Che il nuoto faccia bene allo sviluppo fisico dei bambini è noto da tempo, così come sappiamo tutti che insegnare a nuotare ad un bambino vuole dire anche ‘metterlo in sicurezza’ visto che le morti per annegamento durante l’infanzia fanno ancora registrare numeri importanti. Ma che il nuoto aiutasse i più piccoli ad allargare il loro vocabolario è una scoperta recente.
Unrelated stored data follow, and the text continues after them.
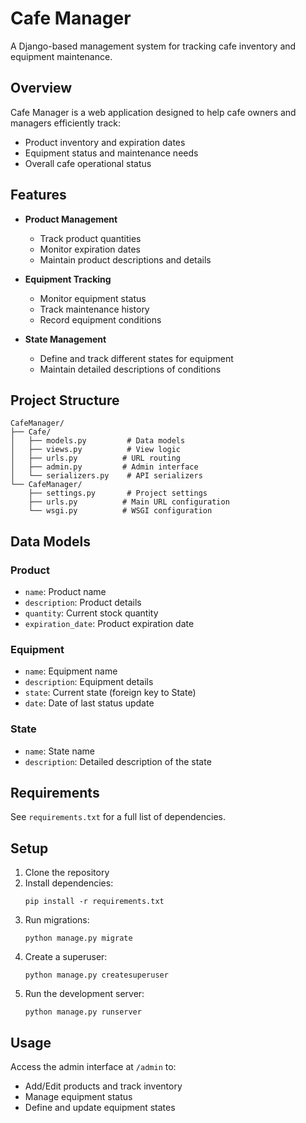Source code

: # Cafe Manager

A Django-based management system for tracking cafe inventory and equipment maintenance.

## Overview

Cafe Manager is a web application designed to help cafe owners and managers efficiently track:
- Product inventory and expiration dates
- Equipment status and maintenance needs
- Overall cafe operational status

## Features

- **Product Management**
  - Track product quantities
  - Monitor expiration dates
  - Maintain product descriptions and details

- **Equipment Tracking**
  - Monitor equipment status
  - Track maintenance history
  - Record equipment conditions

- **State Management**
  - Define and track different states for equipment
  - Maintain detailed descriptions of conditions

## Project Structure

```
CafeManager/
├── Cafe/
│   ├── models.py         # Data models
│   ├── views.py          # View logic
│   ├── urls.py          # URL routing
│   ├── admin.py         # Admin interface
│   └── serializers.py    # API serializers
└── CafeManager/
    ├── settings.py       # Project settings
    ├── urls.py          # Main URL configuration
    └── wsgi.py          # WSGI configuration
```

## Data Models

### Product
- `name`: Product name
- `description`: Product details
- `quantity`: Current stock quantity
- `expiration_date`: Product expiration date

### Equipment
- `name`: Equipment name
- `description`: Equipment details
- `state`: Current state (foreign key to State)
- `date`: Date of last status update

### State
- `name`: State name
- `description`: Detailed description of the state

## Requirements

See `requirements.txt` for a full list of dependencies.

## Setup

1. Clone the repository
2. Install dependencies:
   ```
   pip install -r requirements.txt
   ```
3. Run migrations:
   ```
   python manage.py migrate
   ```
4. Create a superuser:
   ```
   python manage.py createsuperuser
   ```
5. Run the development server:
   ```
   python manage.py runserver
   ```

## Usage

Access the admin interface at `/admin` to:
- Add/Edit products and track inventory
- Manage equipment status
- Define and update equipment states
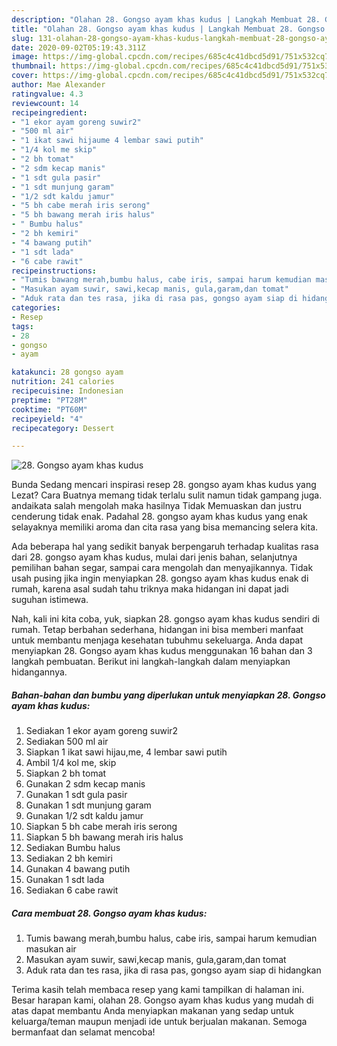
 ```yaml
---
description: "Olahan 28. Gongso ayam khas kudus | Langkah Membuat 28. Gongso ayam khas kudus Yang Enak dan Simpel"
title: "Olahan 28. Gongso ayam khas kudus | Langkah Membuat 28. Gongso ayam khas kudus Yang Enak dan Simpel"
slug: 131-olahan-28-gongso-ayam-khas-kudus-langkah-membuat-28-gongso-ayam-khas-kudus-yang-enak-dan-simpel
date: 2020-09-02T05:19:43.311Z
image: https://img-global.cpcdn.com/recipes/685c4c41dbcd5d91/751x532cq70/28-gongso-ayam-khas-kudus-foto-resep-utama.jpg
thumbnail: https://img-global.cpcdn.com/recipes/685c4c41dbcd5d91/751x532cq70/28-gongso-ayam-khas-kudus-foto-resep-utama.jpg
cover: https://img-global.cpcdn.com/recipes/685c4c41dbcd5d91/751x532cq70/28-gongso-ayam-khas-kudus-foto-resep-utama.jpg
author: Mae Alexander
ratingvalue: 4.3
reviewcount: 14
recipeingredient:
- "1 ekor ayam goreng suwir2"
- "500 ml air"
- "1 ikat sawi hijaume 4 lembar sawi putih"
- "1/4 kol me skip"
- "2 bh tomat"
- "2 sdm kecap manis"
- "1 sdt gula pasir"
- "1 sdt munjung garam"
- "1/2 sdt kaldu jamur"
- "5 bh cabe merah iris serong"
- "5 bh bawang merah iris halus"
- " Bumbu halus"
- "2 bh kemiri"
- "4 bawang putih"
- "1 sdt lada"
- "6 cabe rawit"
recipeinstructions:
- "Tumis bawang merah,bumbu halus, cabe iris, sampai harum kemudian masukan air"
- "Masukan ayam suwir, sawi,kecap manis, gula,garam,dan tomat"
- "Aduk rata dan tes rasa, jika di rasa pas, gongso ayam siap di hidangkan"
categories:
- Resep
tags:
- 28
- gongso
- ayam

katakunci: 28 gongso ayam 
nutrition: 241 calories
recipecuisine: Indonesian
preptime: "PT28M"
cooktime: "PT60M"
recipeyield: "4"
recipecategory: Dessert

---
```



![28. Gongso ayam khas kudus](https://img-global.cpcdn.com/recipes/685c4c41dbcd5d91/751x532cq70/28-gongso-ayam-khas-kudus-foto-resep-utama.jpg)

Bunda Sedang mencari inspirasi resep 28. gongso ayam khas kudus yang Lezat? Cara Buatnya memang tidak terlalu sulit namun tidak gampang juga. andaikata salah mengolah maka hasilnya Tidak Memuaskan dan justru cenderung tidak enak. Padahal 28. gongso ayam khas kudus yang enak selayaknya memiliki aroma dan cita rasa yang bisa memancing selera kita.

Ada beberapa hal yang sedikit banyak berpengaruh terhadap kualitas rasa dari 28. gongso ayam khas kudus, mulai dari jenis bahan, selanjutnya pemilihan bahan segar, sampai cara mengolah dan menyajikannya. Tidak usah pusing jika ingin menyiapkan 28. gongso ayam khas kudus enak di rumah, karena asal sudah tahu triknya maka hidangan ini dapat jadi suguhan istimewa.




Nah, kali ini kita coba, yuk, siapkan 28. gongso ayam khas kudus sendiri di rumah. Tetap berbahan sederhana, hidangan ini bisa memberi manfaat untuk membantu menjaga kesehatan tubuhmu sekeluarga. Anda dapat menyiapkan 28. Gongso ayam khas kudus menggunakan 16 bahan dan 3 langkah pembuatan. Berikut ini langkah-langkah dalam menyiapkan hidangannya.

<!--inarticleads1-->

##### Bahan-bahan dan bumbu yang diperlukan untuk menyiapkan 28. Gongso ayam khas kudus:

1. Sediakan 1 ekor ayam goreng suwir2
1. Sediakan 500 ml air
1. Siapkan 1 ikat sawi hijau,me, 4 lembar sawi putih
1. Ambil 1/4 kol me, skip
1. Siapkan 2 bh tomat
1. Gunakan 2 sdm kecap manis
1. Gunakan 1 sdt gula pasir
1. Gunakan 1 sdt munjung garam
1. Gunakan 1/2 sdt kaldu jamur
1. Siapkan 5 bh cabe merah iris serong
1. Siapkan 5 bh bawang merah iris halus
1. Sediakan  Bumbu halus
1. Sediakan 2 bh kemiri
1. Gunakan 4 bawang putih
1. Gunakan 1 sdt lada
1. Sediakan 6 cabe rawit




<!--inarticleads2-->

##### Cara membuat 28. Gongso ayam khas kudus:

1. Tumis bawang merah,bumbu halus, cabe iris, sampai harum kemudian masukan air
1. Masukan ayam suwir, sawi,kecap manis, gula,garam,dan tomat
1. Aduk rata dan tes rasa, jika di rasa pas, gongso ayam siap di hidangkan




Terima kasih telah membaca resep yang kami tampilkan di halaman ini. Besar harapan kami, olahan 28. Gongso ayam khas kudus yang mudah di atas dapat membantu Anda menyiapkan makanan yang sedap untuk keluarga/teman maupun menjadi ide untuk berjualan makanan. Semoga bermanfaat dan selamat mencoba!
Ad affermarlo un recente studio dei ricercatori dell’Università del Delaware suggerisce che l’esercizio può aumentare la crescita del vocabolario dei bambini. L’articolo, pubblicato nel Journal of Speech Language and Hearing Research, dettaglia uno dei primi studi sull’effetto dell’esercizio sull’apprendimento del vocabolario nei bambini.

Ai bambini dai 6 ai 12 anni sono state insegnate nuove parole prima di fare una delle tre cose – nuotare, partecipare agli esercizi di CrossFit o completare un foglio da colorare. I bambini che hanno nuotato sono stati più precisi del 13% nei test successivi sulle parole del vocabolario.
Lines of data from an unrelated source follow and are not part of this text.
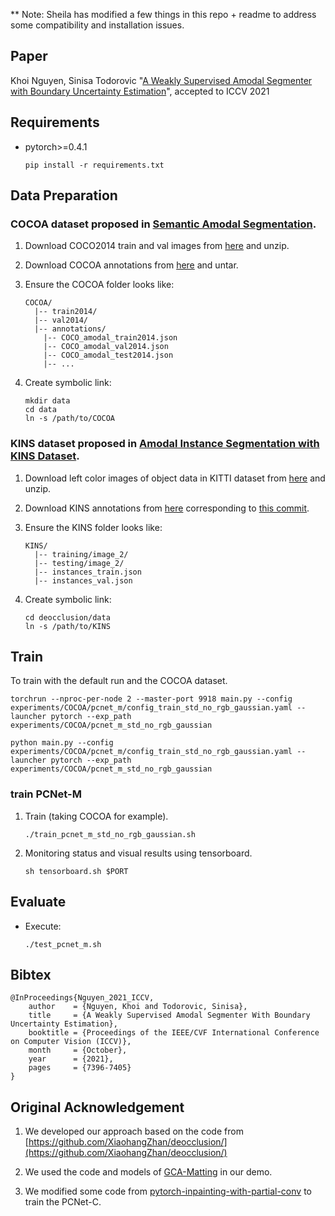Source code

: ** Note: Sheila has modified a few things in this repo + readme to address some compatibility and installation issues. 

## Paper

Khoi Nguyen, Sinisa Todorovic "[A Weakly Supervised Amodal Segmenter with Boundary Uncertainty Estimation](https://arxiv.org/abs/2108.09897)", accepted to ICCV 2021

## Requirements

* pytorch>=0.4.1

    ```shell
    pip install -r requirements.txt
    ```

## Data Preparation

### COCOA dataset proposed in [Semantic Amodal Segmentation](http://openaccess.thecvf.com/content_cvpr_2017/papers/Zhu_Semantic_Amodal_Segmentation_CVPR_2017_paper.pdf).

1. Download COCO2014 train and val images from [here](http://cocodataset.org/#download) and unzip.

2. Download COCOA annotations from [here](https://github.com/Wakeupbuddy/amodalAPI) and untar.

3. Ensure the COCOA folder looks like:

    ```
    COCOA/
      |-- train2014/
      |-- val2014/
      |-- annotations/
        |-- COCO_amodal_train2014.json
        |-- COCO_amodal_val2014.json
        |-- COCO_amodal_test2014.json
        |-- ...
    ```

4. Create symbolic link:
    ```
    mkdir data
    cd data
    ln -s /path/to/COCOA
    ```

### KINS dataset proposed in [Amodal Instance Segmentation with KINS Dataset](http://openaccess.thecvf.com/content_CVPR_2019/papers/Qi_Amodal_Instance_Segmentation_With_KINS_Dataset_CVPR_2019_paper.pdf).

1. Download left color images of object data in KITTI dataset from [here](http://www.cvlibs.net/download.php?file=data_object_image_2.zip) and unzip.

2. Download KINS annotations from [here](https://drive.google.com/drive/folders/1hxk3ncIIoii7hWjV1zPPfC0NMYGfWatr?usp=sharing) corresponding to [this commit](https://github.com/qqlu/Amodal-Instance-Segmentation-through-KINS-Dataset/tree/fb7be3fcedc96d4a6e20d4bb954010ec1b4f3194).

3. Ensure the KINS folder looks like:

    ```
    KINS/
      |-- training/image_2/
      |-- testing/image_2/
      |-- instances_train.json
      |-- instances_val.json
    ```

4. Create symbolic link:
    ```
    cd deocclusion/data
    ln -s /path/to/KINS
    ```

## Train

To train with the default run and the COCOA dataset. 
```
torchrun --nproc-per-node 2 --master-port 9918 main.py --config experiments/COCOA/pcnet_m/config_train_std_no_rgb_gaussian.yaml --launcher pytorch --exp_path experiments/COCOA/pcnet_m_std_no_rgb_gaussian
```

```
python main.py --config experiments/COCOA/pcnet_m/config_train_std_no_rgb_gaussian.yaml --launcher pytorch --exp_path experiments/COCOA/pcnet_m_std_no_rgb_gaussian
```

### train PCNet-M

1. Train (taking COCOA for example).

    ```
    ./train_pcnet_m_std_no_rgb_gaussian.sh
    ```

2. Monitoring status and visual results using tensorboard.

    ```
    sh tensorboard.sh $PORT
    ```

## Evaluate

* Execute:

    ```shell
    ./test_pcnet_m.sh
    ```


## Bibtex

```
@InProceedings{Nguyen_2021_ICCV,
    author    = {Nguyen, Khoi and Todorovic, Sinisa},
    title     = {A Weakly Supervised Amodal Segmenter With Boundary Uncertainty Estimation},
    booktitle = {Proceedings of the IEEE/CVF International Conference on Computer Vision (ICCV)},
    month     = {October},
    year      = {2021},
    pages     = {7396-7405}
}
```

## Original Acknowledgement

1. We developed our approach based on the code from [https://github.com/XiaohangZhan/deocclusion/](https://github.com/XiaohangZhan/deocclusion/)

2. We used the code and models of [GCA-Matting](https://github.com/Yaoyi-Li/GCA-Matting) in our demo.

3. We modified some code from [pytorch-inpainting-with-partial-conv](https://github.com/naoto0804/pytorch-inpainting-with-partial-conv) to train the PCNet-C.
«Il movimento motorio aiuta a codificare nuove parole» ha detto il ricercatore principale, Maddy Pruitt, lei stessa ex nuotatrice del college.

Perché il nuoto ha fatto la differenza mentre il CrossFit no? Pruitt lo attribuisce alla quantità di energia che ogni esercizio richiede al cervello. Il nuoto è un’attività che i ragazzi potevano completare senza molto pensiero o istruzione. Era più automatico, mentre gli esercizi di CrossFit erano nuovi per loro. I bambini avevano bisogno di imparare le mosse, il che richiedeva energia mentale.